[Dataset records]
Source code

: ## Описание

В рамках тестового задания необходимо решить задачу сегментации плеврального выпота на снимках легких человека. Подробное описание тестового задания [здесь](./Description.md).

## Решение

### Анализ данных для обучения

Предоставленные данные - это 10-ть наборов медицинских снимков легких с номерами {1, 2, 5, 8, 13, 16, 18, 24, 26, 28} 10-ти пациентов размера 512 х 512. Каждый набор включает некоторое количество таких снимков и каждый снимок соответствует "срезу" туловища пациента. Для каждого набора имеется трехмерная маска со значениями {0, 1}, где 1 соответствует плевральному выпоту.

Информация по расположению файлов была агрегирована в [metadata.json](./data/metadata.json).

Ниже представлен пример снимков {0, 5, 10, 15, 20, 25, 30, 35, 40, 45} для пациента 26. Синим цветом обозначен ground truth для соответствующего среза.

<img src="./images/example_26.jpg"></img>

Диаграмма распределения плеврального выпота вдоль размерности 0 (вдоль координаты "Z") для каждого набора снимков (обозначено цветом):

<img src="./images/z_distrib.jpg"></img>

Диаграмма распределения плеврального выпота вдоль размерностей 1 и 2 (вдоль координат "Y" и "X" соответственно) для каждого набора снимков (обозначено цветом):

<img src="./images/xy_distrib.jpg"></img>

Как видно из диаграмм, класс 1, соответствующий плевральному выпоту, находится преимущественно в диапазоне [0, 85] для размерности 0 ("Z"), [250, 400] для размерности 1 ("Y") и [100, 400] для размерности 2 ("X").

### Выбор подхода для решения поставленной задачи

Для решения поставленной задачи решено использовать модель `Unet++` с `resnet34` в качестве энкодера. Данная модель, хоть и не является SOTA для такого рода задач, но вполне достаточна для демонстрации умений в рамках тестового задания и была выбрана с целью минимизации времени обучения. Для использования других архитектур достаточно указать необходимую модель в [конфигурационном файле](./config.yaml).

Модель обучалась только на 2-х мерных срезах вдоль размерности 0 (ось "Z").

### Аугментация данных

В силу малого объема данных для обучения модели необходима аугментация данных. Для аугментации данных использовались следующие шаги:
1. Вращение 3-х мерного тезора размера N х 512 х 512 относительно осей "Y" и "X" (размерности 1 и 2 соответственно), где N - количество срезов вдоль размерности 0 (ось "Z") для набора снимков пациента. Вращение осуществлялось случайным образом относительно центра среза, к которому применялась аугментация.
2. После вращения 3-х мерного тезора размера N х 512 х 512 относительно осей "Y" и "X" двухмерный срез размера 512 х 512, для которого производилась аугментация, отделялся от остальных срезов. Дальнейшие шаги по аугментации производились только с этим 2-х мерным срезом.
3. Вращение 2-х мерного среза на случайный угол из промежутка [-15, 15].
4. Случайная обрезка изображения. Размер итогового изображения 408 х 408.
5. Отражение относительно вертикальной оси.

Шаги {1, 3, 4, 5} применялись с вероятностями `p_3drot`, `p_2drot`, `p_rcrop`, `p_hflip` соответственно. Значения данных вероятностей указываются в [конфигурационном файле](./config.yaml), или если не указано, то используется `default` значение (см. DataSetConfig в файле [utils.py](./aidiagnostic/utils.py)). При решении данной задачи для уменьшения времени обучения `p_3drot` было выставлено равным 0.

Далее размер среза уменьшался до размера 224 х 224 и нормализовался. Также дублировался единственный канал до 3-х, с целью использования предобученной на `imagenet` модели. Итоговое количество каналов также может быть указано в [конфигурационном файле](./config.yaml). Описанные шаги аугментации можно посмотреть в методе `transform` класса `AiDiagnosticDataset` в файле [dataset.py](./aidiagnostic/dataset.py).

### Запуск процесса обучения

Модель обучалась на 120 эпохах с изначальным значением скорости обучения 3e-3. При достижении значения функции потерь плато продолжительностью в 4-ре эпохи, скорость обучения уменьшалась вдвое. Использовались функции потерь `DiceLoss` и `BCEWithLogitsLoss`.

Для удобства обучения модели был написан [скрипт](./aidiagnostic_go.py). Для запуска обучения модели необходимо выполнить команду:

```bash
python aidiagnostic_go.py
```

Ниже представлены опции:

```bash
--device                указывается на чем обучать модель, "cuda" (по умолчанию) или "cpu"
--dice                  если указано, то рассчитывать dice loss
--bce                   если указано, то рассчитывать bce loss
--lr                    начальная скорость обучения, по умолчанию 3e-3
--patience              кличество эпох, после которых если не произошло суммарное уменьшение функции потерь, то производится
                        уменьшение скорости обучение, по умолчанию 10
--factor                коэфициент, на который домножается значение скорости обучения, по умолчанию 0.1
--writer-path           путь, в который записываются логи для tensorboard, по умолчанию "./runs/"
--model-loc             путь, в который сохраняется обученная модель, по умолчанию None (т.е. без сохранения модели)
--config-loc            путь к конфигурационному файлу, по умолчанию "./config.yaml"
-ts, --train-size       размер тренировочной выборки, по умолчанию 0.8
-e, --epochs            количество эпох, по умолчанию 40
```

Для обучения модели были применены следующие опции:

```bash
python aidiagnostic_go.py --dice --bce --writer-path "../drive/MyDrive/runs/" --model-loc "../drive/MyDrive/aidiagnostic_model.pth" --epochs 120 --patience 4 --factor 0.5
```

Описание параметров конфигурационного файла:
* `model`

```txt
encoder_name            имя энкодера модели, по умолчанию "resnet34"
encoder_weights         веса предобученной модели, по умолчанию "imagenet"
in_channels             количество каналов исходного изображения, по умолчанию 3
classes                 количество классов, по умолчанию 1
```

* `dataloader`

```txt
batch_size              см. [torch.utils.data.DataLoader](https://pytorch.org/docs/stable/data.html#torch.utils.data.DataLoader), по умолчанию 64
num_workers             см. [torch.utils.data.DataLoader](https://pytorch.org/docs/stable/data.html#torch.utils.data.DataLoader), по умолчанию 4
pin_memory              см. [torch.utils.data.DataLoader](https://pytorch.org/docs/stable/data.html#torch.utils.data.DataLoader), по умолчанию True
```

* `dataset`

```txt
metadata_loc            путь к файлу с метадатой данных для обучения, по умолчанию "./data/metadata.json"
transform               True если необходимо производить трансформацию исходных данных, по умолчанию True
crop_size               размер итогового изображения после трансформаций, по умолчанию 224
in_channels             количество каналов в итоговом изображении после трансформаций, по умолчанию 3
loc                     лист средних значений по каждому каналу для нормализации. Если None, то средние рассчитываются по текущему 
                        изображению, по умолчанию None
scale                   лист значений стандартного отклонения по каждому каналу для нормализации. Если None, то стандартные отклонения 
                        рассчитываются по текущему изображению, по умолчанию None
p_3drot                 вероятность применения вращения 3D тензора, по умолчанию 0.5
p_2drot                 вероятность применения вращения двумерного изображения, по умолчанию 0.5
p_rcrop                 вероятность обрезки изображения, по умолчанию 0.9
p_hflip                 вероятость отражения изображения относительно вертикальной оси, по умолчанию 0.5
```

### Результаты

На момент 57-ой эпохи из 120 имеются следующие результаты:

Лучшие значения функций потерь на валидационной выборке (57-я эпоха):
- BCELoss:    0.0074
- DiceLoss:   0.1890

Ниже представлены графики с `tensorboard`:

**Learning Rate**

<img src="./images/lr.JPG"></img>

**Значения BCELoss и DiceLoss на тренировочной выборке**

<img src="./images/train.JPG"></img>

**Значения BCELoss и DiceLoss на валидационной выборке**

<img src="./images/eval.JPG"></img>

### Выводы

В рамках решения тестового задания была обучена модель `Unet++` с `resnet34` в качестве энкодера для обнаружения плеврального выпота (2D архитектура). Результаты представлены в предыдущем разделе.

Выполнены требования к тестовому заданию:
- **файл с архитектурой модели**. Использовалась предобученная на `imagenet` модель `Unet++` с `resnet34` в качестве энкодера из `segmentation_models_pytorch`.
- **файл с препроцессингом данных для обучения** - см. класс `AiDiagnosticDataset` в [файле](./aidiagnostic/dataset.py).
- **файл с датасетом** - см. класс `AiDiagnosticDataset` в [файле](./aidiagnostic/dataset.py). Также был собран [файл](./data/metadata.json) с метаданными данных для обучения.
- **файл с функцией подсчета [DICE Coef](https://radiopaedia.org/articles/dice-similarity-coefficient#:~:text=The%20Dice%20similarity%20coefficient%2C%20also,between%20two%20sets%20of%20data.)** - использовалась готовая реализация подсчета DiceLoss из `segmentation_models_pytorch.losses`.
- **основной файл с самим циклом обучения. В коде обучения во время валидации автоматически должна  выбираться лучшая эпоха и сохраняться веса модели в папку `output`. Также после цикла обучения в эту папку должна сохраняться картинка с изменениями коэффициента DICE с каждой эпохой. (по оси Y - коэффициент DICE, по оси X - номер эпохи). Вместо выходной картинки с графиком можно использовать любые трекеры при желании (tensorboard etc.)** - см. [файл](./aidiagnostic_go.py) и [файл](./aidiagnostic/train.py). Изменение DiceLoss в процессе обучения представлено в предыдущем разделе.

- _Your instructions_:
After identifying the lines above that contain "который", copy each one.

- _Task solution_:
--factor                коэфициент, на который домножается значение скорости обучения, по умолчанию 0.1
--writer-path           путь, в который записываются логи для tensorboard, по умолчанию "./runs/"
--model-loc             путь, в который сохраняется обученная модель, по умолчанию None (т.е. без сохранения модели)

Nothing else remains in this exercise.